The old uneven floors creaked.

The clogged aisles screamed fire hazard.

It was the kind of place I would dream about when I was 10, but never did exist.

Not until it did exist, like some dark manifestation from the back pages of Famous Monsters, which were dank and ugly and peddled bootleg Darth Vaders and rubber werewolf masks and Super 8 reels of “Mysterious Dr. Satan” and X-ray eyeglasses. House of Monsters hung around for 11 years and folded its Wicker Park shop in 2007 but continues online, still operated by Kaufman, who once saw the future of horror-themed businesses and knew it was horrible.

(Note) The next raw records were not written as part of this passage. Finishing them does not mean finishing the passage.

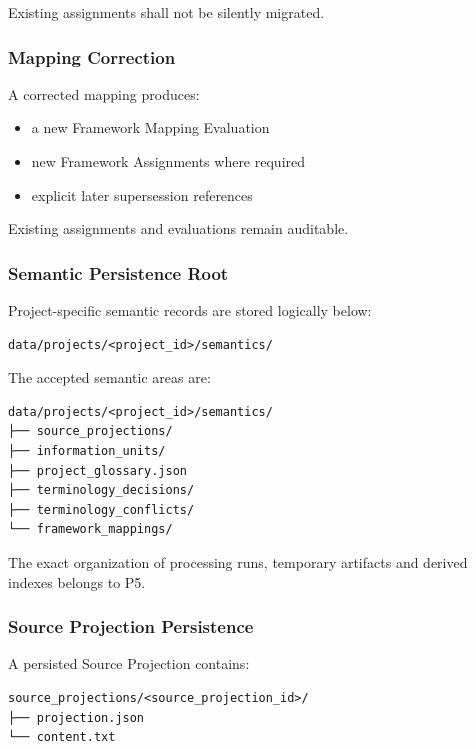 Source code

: Existing assignments shall not be silently migrated.

\hypertarget{mapping-correction}{%
\subsubsection{Mapping Correction}\label{mapping-correction}}

A corrected mapping produces:

\begin{itemize}
\tightlist
\item
  a new Framework Mapping Evaluation
\item
  new Framework Assignments where required
\item
  explicit later supersession references
\end{itemize}

Existing assignments and evaluations remain auditable.

\hypertarget{semantic-persistence-root}{%
\subsubsection{Semantic Persistence Root}\label{semantic-persistence-root}}

Project-specific semantic records are stored logically below:

\begin{verbatim}
data/projects/<project_id>/semantics/
\end{verbatim}

The accepted semantic areas are:

\begin{verbatim}
data/projects/<project_id>/semantics/
├── source_projections/
├── information_units/
├── project_glossary.json
├── terminology_decisions/
├── terminology_conflicts/
└── framework_mappings/
\end{verbatim}

The exact organization of processing runs, temporary artifacts and derived indexes belongs to P5.

\hypertarget{source-projection-persistence}{%
\subsubsection{Source Projection Persistence}\label{source-projection-persistence}}

A persisted Source Projection contains:

\begin{verbatim}
source_projections/<source_projection_id>/
├── projection.json
└── content.txt
\end{verbatim}


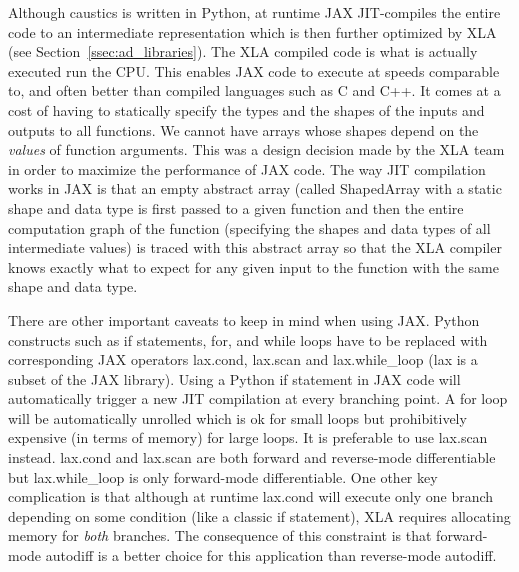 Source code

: \documentclass[12pt,dvipsnames]{report}
\newcommand{\ssf}[1]{\textsf{#1}}
\begin{document}
Although \ssf{caustics} is written in \ssf{Python}, at runtime JAX JIT-compiles 
the entire code to an intermediate representation which is then
further optimized by \ssf{XLA} (see Section~\ref{ssec:ad_libraries}). The XLA 
compiled code is what is actually executed run the CPU. 
This enables \ssf{JAX} code to execute at speeds comparable to, and often better 
than compiled
languages such as \ssf{C} and \ssf{C++}. It comes at a cost of having to
statically specify the types and the shapes of the inputs and outputs to all
functions. We cannot have arrays whose shapes depend on the \emph{values}
of function arguments. This was a design decision made by the \ssf{XLA} team in
order to maximize the performance of \ssf{JAX} code. The way JIT compilation
works in \ssf{JAX} is that an empty abstract array (called \ssf{ShapedArray} with a static shape and 
data type is first passed to a given function and then
the entire computation graph of the function (specifying the shapes and data
types of all intermediate values) is traced with this abstract array so that the XLA
compiler knows exactly what to expect for any given input to the function with
the same shape and data type.

There are other important caveats to keep in mind when using \ssf{JAX}.
\ssf{Python}
constructs such as \ssf{if} statements, \ssf{for}, and \ssf{while} loops have
to be replaced with corresponding \ssf{JAX} operators \ssf{lax.cond},
\ssf{lax.scan} and \ssf{lax.while\_loop} (\ssf{lax} is a subset of the
\ssf{JAX} library). Using a \ssf{Python} \ssf{if} statement in \ssf{JAX} code will automatically
trigger a new JIT compilation at every branching point. A \ssf{for} loop will
be automatically unrolled which is ok for small loops but prohibitively
expensive (in terms of memory) for large loops. It is preferable to use
\ssf{lax.scan} instead. \ssf{lax.cond} and \ssf{lax.scan} are both forward and
reverse-mode differentiable but \ssf{lax.while\_loop} is only forward-mode
differentiable. One other key complication is that although at runtime
\ssf{lax.cond} will execute only one branch depending on some condition (like a
classic \ssf{if} statement), XLA requires allocating memory for \emph{both}
branches. The consequence of this constraint is that forward-mode autodiff is a better
choice for this application than reverse-mode autodiff.
\end{document}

Slowly, steadily, like a zombie pulling itself out of fresh earth, a small but quite lively patchwork of horror-and-gothic-themed shopfronts and cafes and restaurants and bars have been replicating across America. Call it a byproduct of the anxious early 21st century, call it capitalizing year-round on what Spirit Halloween only offers for 60 days, but right now, on Long Island, there’s a Haunted House of Hamburgers. Los Angeles offers an entire stretch of Burbank seemingly dedicated to horror shops. In eastern Indiana, you’ll find Famous Monster Pizza. When Orlando’s cheerfulness is driving you batty, the Post Mortem Horror Boo-Tique in nearby Kissimmee is like Ann Taylor for Wednesdays. Need a good book? The Twisted Spine, New York City’s first horror bookstore, just opened. In Arkansas, grab a Chicago Mothman hot dog at The Witching Hour food truck — or if you prefer a hamburger, they come “slaughtered” (chopped cheese) or “smothered” (melted cheese).

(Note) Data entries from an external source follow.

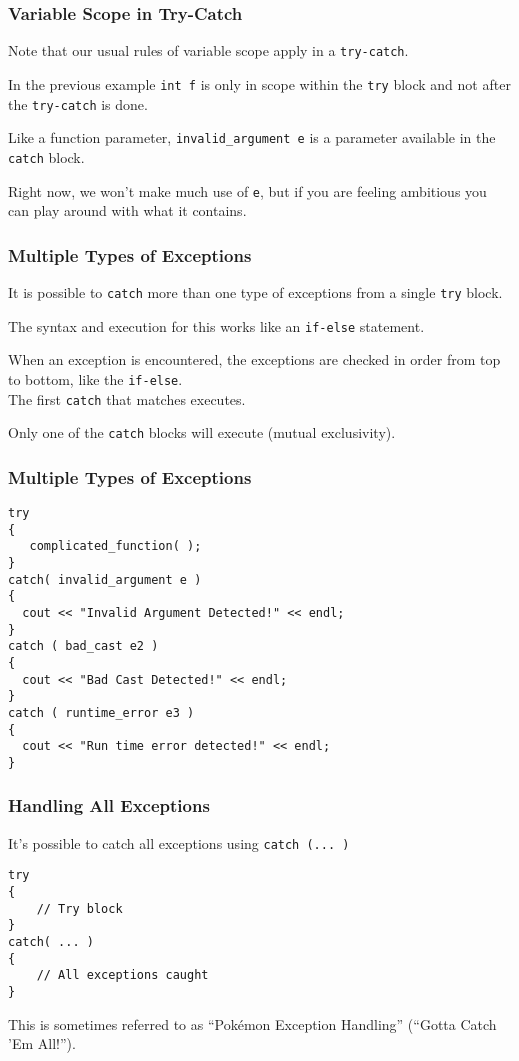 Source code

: \begin{frame}
\frametitle{Variable Scope in Try-Catch}

Note that our usual rules of variable scope apply in a \texttt{try-catch}.

In the previous example \texttt{int f} is only in scope within the \texttt{try} block and not after the \texttt{try-catch} is done.

Like a function parameter, \texttt{invalid\_argument e} is a parameter available in the \texttt{catch} block.

Right now, we won't make much use of \texttt{e}, but if you are feeling ambitious you can play around with what it contains.

\end{frame}

\begin{frame}
\frametitle{Multiple Types of Exceptions}

It is possible to \texttt{catch} more than one type of exceptions from a single \texttt{try} block.

The syntax and execution for this works like an \texttt{if-else} statement.

When an exception is encountered, the exceptions are checked in order from top to bottom, like the \texttt{if-else}.\\
\quad The first \texttt{catch} that matches executes.

Only one of the \texttt{catch} blocks will execute (mutual exclusivity).

\end{frame}

\begin{frame}[fragile]
\frametitle{Multiple Types of Exceptions}


\begin{verbatim}
try
{
   complicated_function( );
}
catch( invalid_argument e )
{
  cout << "Invalid Argument Detected!" << endl;
}
catch ( bad_cast e2 )
{
  cout << "Bad Cast Detected!" << endl;
}
catch ( runtime_error e3 )
{
  cout << "Run time error detected!" << endl;
}
\end{verbatim}


\end{frame}

\begin{frame}[fragile]
\frametitle{Handling All Exceptions}

It's possible to catch all exceptions using \texttt{catch (... )}

\begin{verbatim}
try
{
    // Try block
}
catch( ... )
{
    // All exceptions caught
}
\end{verbatim}

This is sometimes referred to as ``Pok\'emon Exception Handling'' (``Gotta Catch 'Em All!'').

\end{frame}




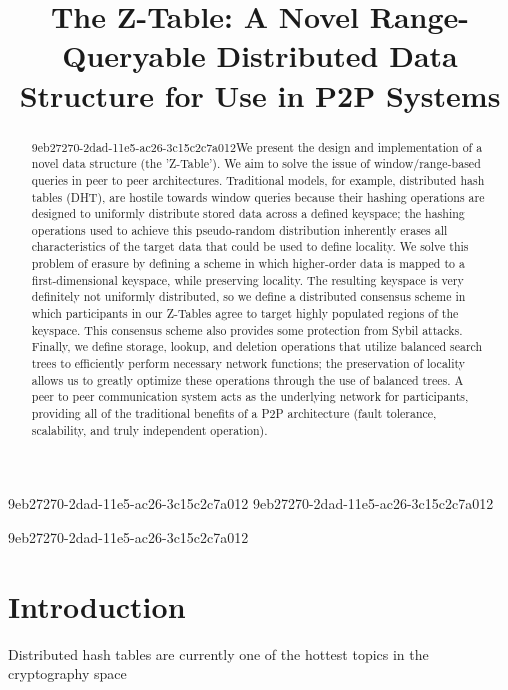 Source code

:\documentclass[12pt]{article}
\title{The Z-Table: A Novel Range-Queryable Distributed Data Structure for Use in P2P Systems}
\begin{document}
9eb27270-2dad-11e5-ac26-3c15c2c7a012
9eb27270-2dad-11e5-ac26-3c15c2c7a012\maketitle

\begin{abstract}
9eb27270-2dad-11e5-ac26-3c15c2c7a012We present the design and implementation of a novel data structure (the 'Z-Table'). We aim to solve the issue of window/range-based queries in peer to peer architectures. Traditional models, for example,  distributed hash tables (DHT), are hostile towards window queries because their hashing operations are designed to uniformly distribute stored data across a defined keyspace; the hashing operations used to achieve this pseudo-random distribution inherently erases all characteristics of the target data that could be used to define locality. We solve this problem of erasure by defining a scheme in which higher-order data is mapped to a first-dimensional keyspace, while preserving locality. The resulting keyspace is very definitely not uniformly distributed, so we define a distributed consensus scheme in which participants in our Z-Tables agree to target highly populated regions of the keyspace. This consensus scheme also provides some protection from Sybil attacks. Finally, we define storage, lookup, and deletion operations that utilize balanced search trees to efficiently perform necessary network functions; the preservation of locality allows us to greatly optimize these operations through the use of balanced trees. A peer to peer communication system acts as the underlying network for participants, providing all of the traditional benefits of a P2P architecture (fault tolerance, scalability, and truly independent operation).
\end{abstract}
9eb27270-2dad-11e5-ac26-3c15c2c7a012

\newpage
\section{Introduction}
Distributed hash tables are currently one of the hottest topics in the cryptography space~\cite{Stoica:2001dj,Rowstron:2001ea,Ratnasamy:2001wn}

\printbibliography
\end{document}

“I do hear from a lot of people these days that ‘Oh, we couldn’t have done a horror store without House of Monsters,’” Kaufman said, “but all of this feels inevitable. The interest was there, it just took people to recognize that the horror community wanted places to gather. But because of social media, because of horror franchises being so widespread, because of a perfect storm of reasons, these are basically mainstream spaces today.”

Horror as a lifestyle, in other words, is now an option.

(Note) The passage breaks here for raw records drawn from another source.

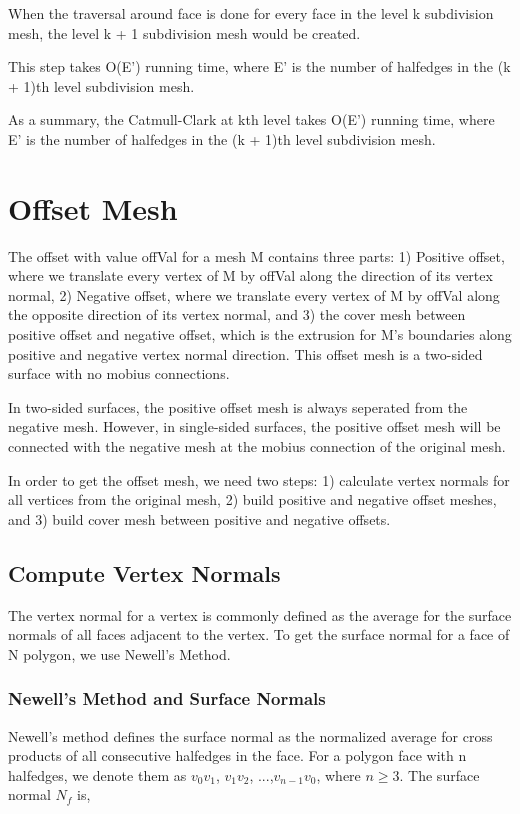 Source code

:\documentclass[12pt]{article}
\begin{document}
When the traversal around face is done for every face in the level k subdivision mesh, the level k + 1 subdivision mesh would be created.

This step takes O(E') running time, where E' is the number of halfedges in the (k + 1)th level subdivision mesh.

As a summary, the Catmull-Clark at kth level takes O(E') running time, where E' is the number of halfedges in the (k + 1)th level subdivision mesh.

\section{Offset Mesh} \label{sec:offset}

The offset with value offVal for a mesh M contains three parts: 1) Positive offset, where we translate every vertex of M by offVal along the direction of its vertex normal, 2) Negative offset, where we translate every vertex of M by offVal along the opposite direction of its vertex normal, and 3) the cover mesh between positive offset and negative offset, which is the extrusion for M's boundaries along positive and negative vertex normal direction. This offset mesh is a two-sided surface with no mobius connections.

In two-sided surfaces, the positive offset mesh is always seperated from the negative mesh. However, in single-sided surfaces, the positive offset mesh will be connected with the negative mesh at the mobius connection of the original mesh.

In order to get the offset mesh, we need two steps: 1) calculate vertex normals for all vertices from the original mesh, 2) build positive and negative offset meshes, and 3) build cover mesh between positive and negative offsets.

\subsection{Compute Vertex Normals}
The vertex normal for a vertex is commonly defined as the average for the surface normals of all faces adjacent to the vertex. To get the surface normal for a face of N polygon, we use Newell's Method.

\subsubsection{Newell's Method and Surface Normals}
Newell's method defines the surface normal as the normalized average for cross products of all consecutive halfedges in the face. For a polygon face with n halfedges, we denote them as $v_0v_1$, $v_1v_2$, ...,$v_{n-1}v_0$, where $ n \ge 3$. The surface normal $N_{f}$ is,
\end{document}
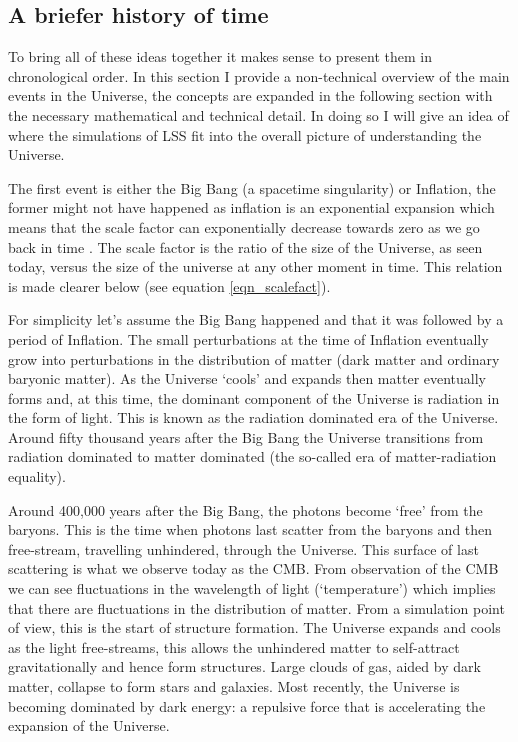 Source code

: \subsection{A briefer history of time}
To bring all of these ideas together it makes sense to present them in chronological order. In this section I provide a non-technical overview of the main events in the Universe, the concepts are expanded in the following section with the necessary mathematical and technical detail. In doing so I will give an idea of where the simulations of LSS fit into the overall picture of understanding the Universe.

The first event is either the Big Bang (a spacetime singularity) or Inflation, the former might not have happened as inflation is an exponential expansion which means that the scale factor can exponentially decrease towards zero as we go back in time \citep{bib_pea}. The scale factor is the ratio of the size of the Universe, as seen today, versus the size of the universe at any other moment in time. This relation is made clearer below (see equation \ref{eqn_scalefact}).

For simplicity let's assume the Big Bang happened and that it was followed by a period of Inflation. The small perturbations at the time of Inflation eventually grow into perturbations in the distribution of matter (dark matter and ordinary baryonic matter). As the Universe `cools' and expands then matter eventually forms and, at this time, the dominant component of the Universe is radiation in the form of light. This is known as the radiation dominated era of the Universe. Around fifty thousand years after the Big Bang the Universe transitions from radiation dominated to matter dominated (the so-called era of matter-radiation equality).

Around 400,000 years after the Big Bang, the photons become `free' from the baryons. This is the time when photons last scatter from the baryons and then free-stream, travelling unhindered, through the Universe. This surface of last scattering is what we observe today as the CMB. From observation of the CMB we can see fluctuations in the wavelength of light (`temperature') which implies that there are fluctuations in the distribution of matter. From a simulation point of view, this is the start of structure formation. The Universe expands and cools as the light free-streams, this allows the unhindered matter to self-attract gravitationally and hence form structures. Large clouds of gas, aided by dark matter, collapse to form stars and galaxies. Most recently, the Universe is becoming dominated by dark energy: a repulsive force that is accelerating the expansion of the Universe.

And Illinois, in particular, leads the way.

(Save the “hellhole” cracks for TikTok, thank you.)

Morning on the Moors

Your day begins like every other.

You climb out of your crypt, vaguely revived, allergic to the sun. Good news: Chicago offers plenty of variety for the nearly undead. On the South Side, at the end of a quiet Bridgeport cul-de-sac is Jackalope Coffee & Tea, which only sounds pleasant. It is, in fact, disgustingly charming, if you’re cool with “Night of the Living Dead” posters, man-size aliens and one whole room largely painted black, set off with a tapestry of a Victorian woman haunted by a vaporous skull. In the center of the room is the perfect round table to host a seance. By the front door is a box labeled “Menstruatin‘ With Satan,” full of personal care items for free, sponsored by the Satanic Temple of Illinois.

Skulls adorn the curtains. As a nod to the neighborhood’s Latino influence, “The Shining” twins are painted onto a wall, refashioned as Día de los Muertos skeletons. Like many horror-themed year-round businesses, nothing about Jackalope comes off as indifferent or routine; a visitor is rewarded for peering close into every nook and cranny.

It opened 13 years ago as something of a response to the end of the moody, gothic punk scene that co-owner January Overton, now 48, once sought in Lakeview — namely the infamous Punkin’ Donuts era of Belmont Avenue and Clark Street. She and her husband, John Almonte, have been veterans of Chicago’s punk and metal scenes for years.

“I grew up in Bridgeport and wanted that aesthetic here,” Overton said. “Except, not so much dark as fun.”

And so, on a peaceful morning, The Slits’ “Typical Girls,” and a canon of punk classics, blast away while customers peck at laptops.

“I wasn’t sure about any of this at first,” she said. “Now it’s an extension of our home.”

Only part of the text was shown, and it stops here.